● **TASK INSTRUCTIONS**: Go through the entries below line by line and count those containing "file"; the answer is that count alone.

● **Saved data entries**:
◇ ◇ ◇ ◇ ◇ ◇ ◇

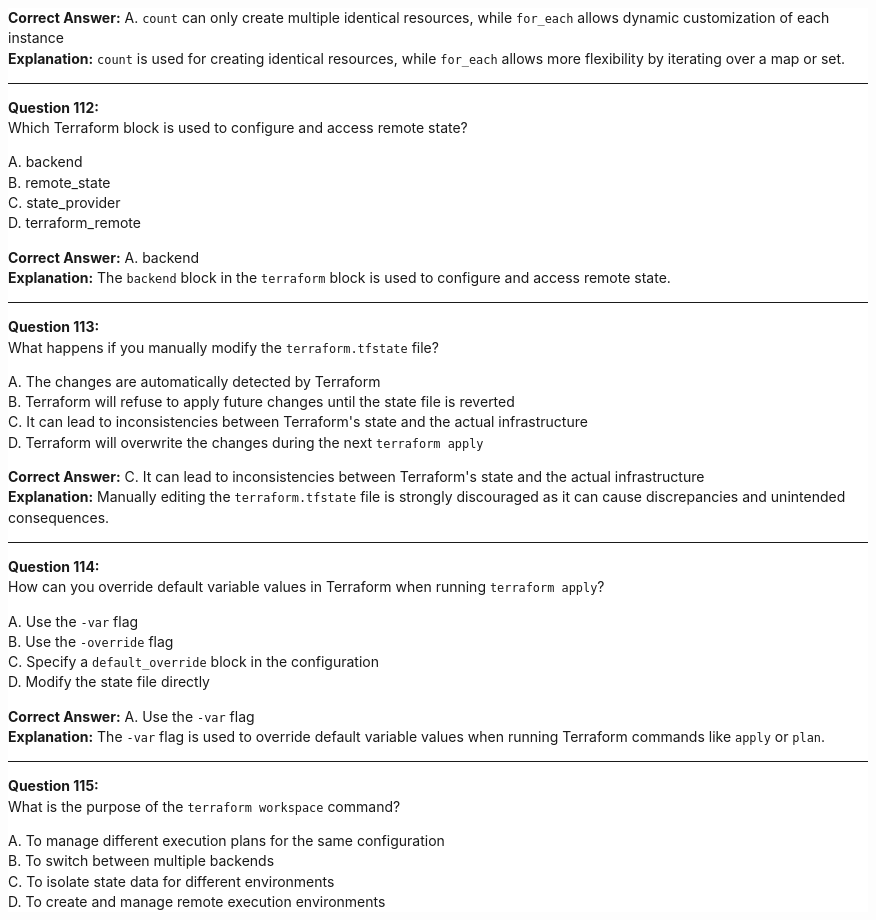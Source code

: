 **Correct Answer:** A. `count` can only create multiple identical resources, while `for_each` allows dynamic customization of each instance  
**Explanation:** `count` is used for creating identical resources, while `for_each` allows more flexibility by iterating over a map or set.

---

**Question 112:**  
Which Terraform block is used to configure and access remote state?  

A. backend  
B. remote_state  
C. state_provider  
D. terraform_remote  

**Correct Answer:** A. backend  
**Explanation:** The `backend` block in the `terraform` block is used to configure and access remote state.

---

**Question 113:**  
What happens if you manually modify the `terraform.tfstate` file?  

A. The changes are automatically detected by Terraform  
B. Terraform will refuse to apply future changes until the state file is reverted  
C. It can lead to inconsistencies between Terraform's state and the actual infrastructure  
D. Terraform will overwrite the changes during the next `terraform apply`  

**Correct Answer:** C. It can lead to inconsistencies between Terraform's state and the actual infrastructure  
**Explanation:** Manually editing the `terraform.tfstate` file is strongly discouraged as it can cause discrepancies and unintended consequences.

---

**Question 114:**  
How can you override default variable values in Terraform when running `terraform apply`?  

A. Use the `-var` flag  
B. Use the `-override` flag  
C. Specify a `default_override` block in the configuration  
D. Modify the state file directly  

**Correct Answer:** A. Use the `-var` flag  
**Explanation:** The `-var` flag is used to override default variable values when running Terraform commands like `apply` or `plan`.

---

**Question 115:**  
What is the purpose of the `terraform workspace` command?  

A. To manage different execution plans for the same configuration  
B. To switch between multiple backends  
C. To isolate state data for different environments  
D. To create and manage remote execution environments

◇ ◇ ◇ ◇ ◇ ◇ ◇

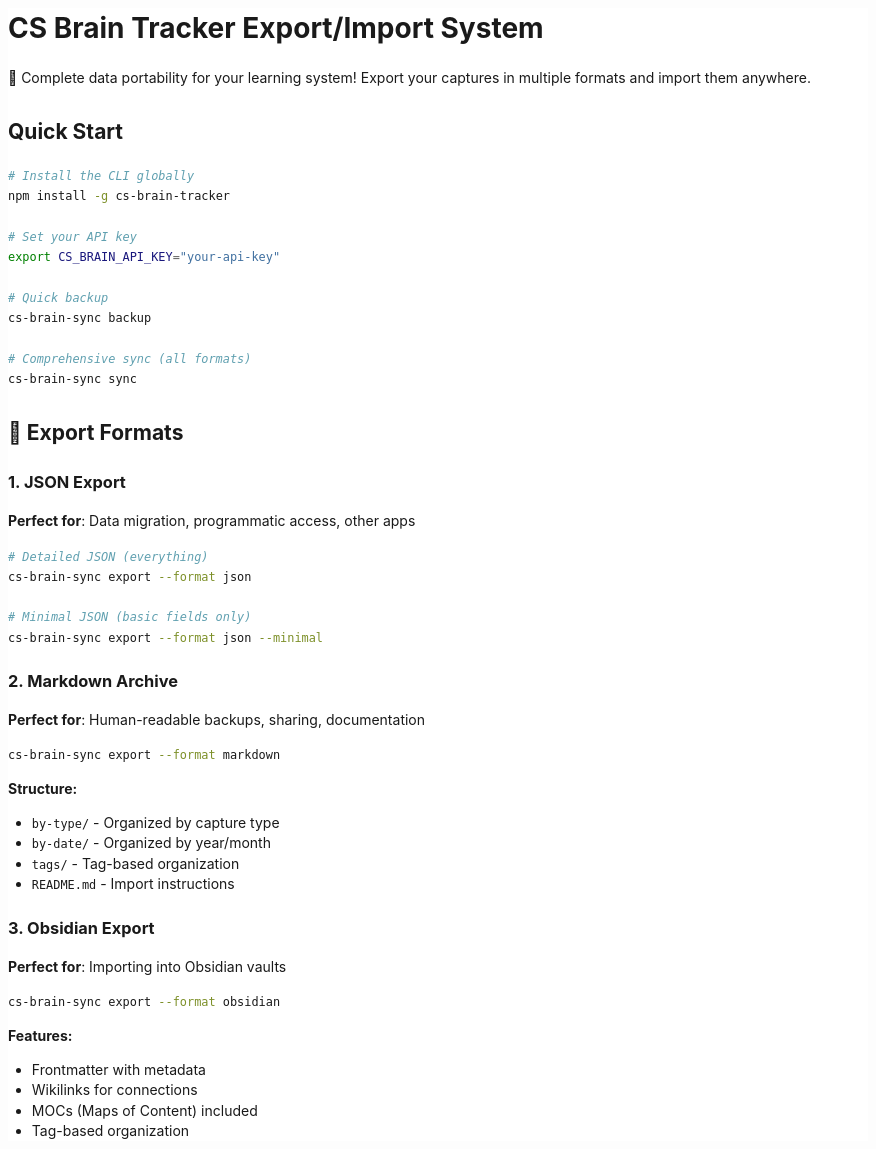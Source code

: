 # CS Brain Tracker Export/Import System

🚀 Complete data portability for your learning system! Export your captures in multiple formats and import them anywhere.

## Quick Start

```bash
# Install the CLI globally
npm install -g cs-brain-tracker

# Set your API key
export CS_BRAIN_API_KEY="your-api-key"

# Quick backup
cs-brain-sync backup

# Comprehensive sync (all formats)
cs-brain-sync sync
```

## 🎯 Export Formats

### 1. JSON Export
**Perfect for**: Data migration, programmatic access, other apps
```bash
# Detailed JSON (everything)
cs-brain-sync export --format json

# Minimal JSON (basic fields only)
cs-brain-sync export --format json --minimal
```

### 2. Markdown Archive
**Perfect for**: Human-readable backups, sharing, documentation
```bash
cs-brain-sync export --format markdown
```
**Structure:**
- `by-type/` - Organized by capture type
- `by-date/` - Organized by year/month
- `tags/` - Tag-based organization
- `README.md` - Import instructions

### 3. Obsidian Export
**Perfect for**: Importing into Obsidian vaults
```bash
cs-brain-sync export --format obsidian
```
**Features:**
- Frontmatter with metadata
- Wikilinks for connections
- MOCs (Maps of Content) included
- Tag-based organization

◇ ◇ ◇ ◇ ◇ ◇ ◇

● **OUTPUT FOR THIS EXERCISE**: 4